- _WORK REQUIRED_: The answer should consist of each line below that contains the word "ensure".

** Opening RECORDS FOR THIS EXERCISE block **

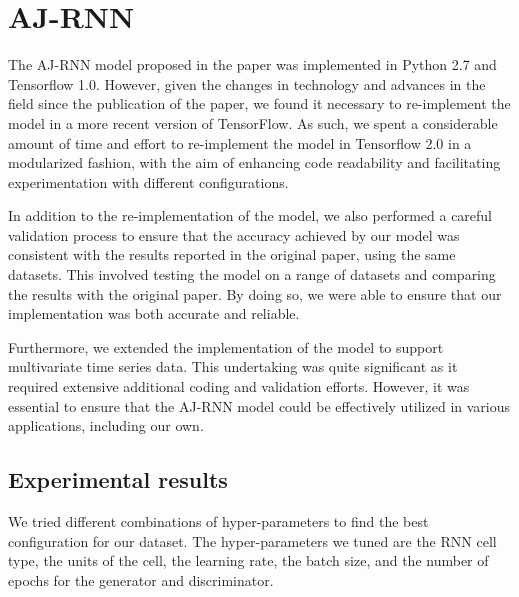 \section{AJ-RNN}

The AJ-RNN model proposed in the paper was implemented in Python 2.7 and Tensorflow 1.0.
However, given the changes in technology and advances in the field since the publication of the paper, we found it necessary to re-implement the model in a more recent version of TensorFlow.
As such, we spent a considerable amount of time and effort to re-implement the model in Tensorflow 2.0 in a modularized fashion, with the aim of enhancing code readability and facilitating experimentation with different configurations.

In addition to the re-implementation of the model, we also performed a careful validation process to ensure that the accuracy achieved by our model was consistent with the results reported in the original paper, using the same datasets. 
This involved testing the model on a range of datasets and comparing the results with the original paper. 
By doing so, we were able to ensure that our implementation was both accurate and reliable.

Furthermore, we extended the implementation of the model to support multivariate time series data. 
This undertaking was quite significant as it required extensive additional coding and validation efforts. 
However, it was essential to ensure that the AJ-RNN model could be effectively utilized in various applications, including our own.



\subsection{Experimental results}

We tried different combinations of hyper-parameters to find the best configuration for our dataset.
The hyper-parameters we tuned are the RNN cell type, the units of the cell, the learning rate, the batch size, and the number of epochs for the generator and discriminator.

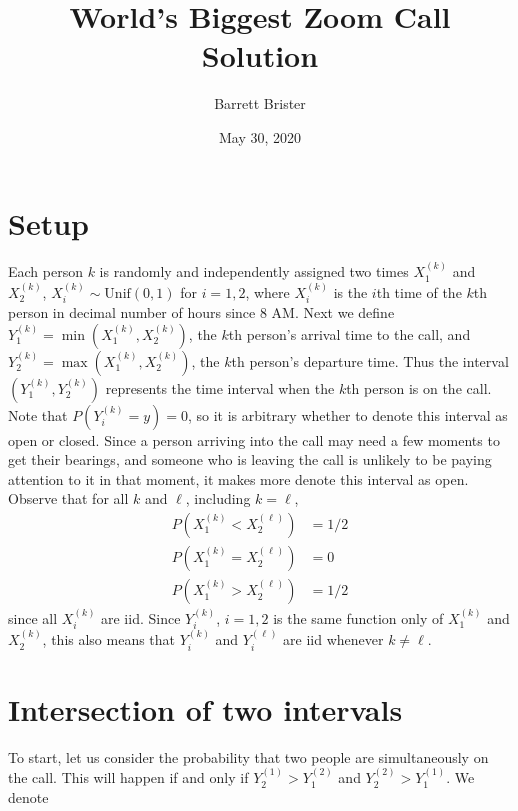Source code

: \documentclass[]{article}
\title{World's Biggest Zoom Call Solution}
\author{Barrett Brister}
\date{May 30, 2020}
\begin{document}
\maketitle
\section{Setup}
Each person $k$ is randomly and independently assigned two times $X_1^{(k)}$ and $X_2^{(k)}$, $X_i^{(k)} \sim \text{Unif}(0,1)$ for $i = 1,2$, where $X_i^{(k)}$ is the $i$th time of the $k$th person in decimal number of hours since 8 AM. Next we define $Y_1^{(k)} = \min(X_1^{(k)}, X_2^{(k)})$, the $k$th person's arrival time to the call, and $Y_2^{(k)} = \max(X_1^{(k)}, X_2^{(k)})$, the $k$th person's departure time. Thus the interval $(Y_1^{(k)}, Y_2^{(k)})$ represents the time interval when the $k$th person is on the call. Note that $P(Y_i^{(k)} = y) = 0$, so it is arbitrary whether to denote this interval as open or closed. Since a person arriving into the call may need a few moments to get their bearings, and someone who is leaving the call is unlikely to be paying attention to it in that moment, it makes more denote this interval as open. Observe that for all $k$ and $\ell$, including $k = \ell$,
\begin{align}
P(X_1^{(k)} < X_2^{(\ell)}) &= 1/2 \nonumber\\
P(X_1^{(k)} = X_2^{(\ell)}) &= 0 \nonumber\\
P(X_1^{(k)} > X_2^{(\ell)}) &= 1/2
\end{align}
since all $X_i^{(k)}$ are iid. Since $Y_i^{(k)}$, $i = 1,2$ is the same function only of $X_1^{(k)}$ and $X_2^{(k)}$, this also means that $Y_i^{(k)}$ and $Y_i^{(\ell)}$ are iid whenever $k \neq\ell$.

\section{Intersection of two intervals}
To start, let us consider the probability that two people are simultaneously on the call. This will happen if and only if $Y_2^{(1)} > Y_1^{(2)}$ and $Y_2^{(2)} > Y_1^{(1)}$. We denote
\end{document}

** Closing RECORDS FOR THIS EXERCISE block **

- _RESPONSE TO THIS TASK_:
In addition to the re-implementation of the model, we also performed a careful validation process to ensure that the accuracy achieved by our model was consistent with the results reported in the original paper, using the same datasets. 
By doing so, we were able to ensure that our implementation was both accurate and reliable.
However, it was essential to ensure that the AJ-RNN model could be effectively utilized in various applications, including our own.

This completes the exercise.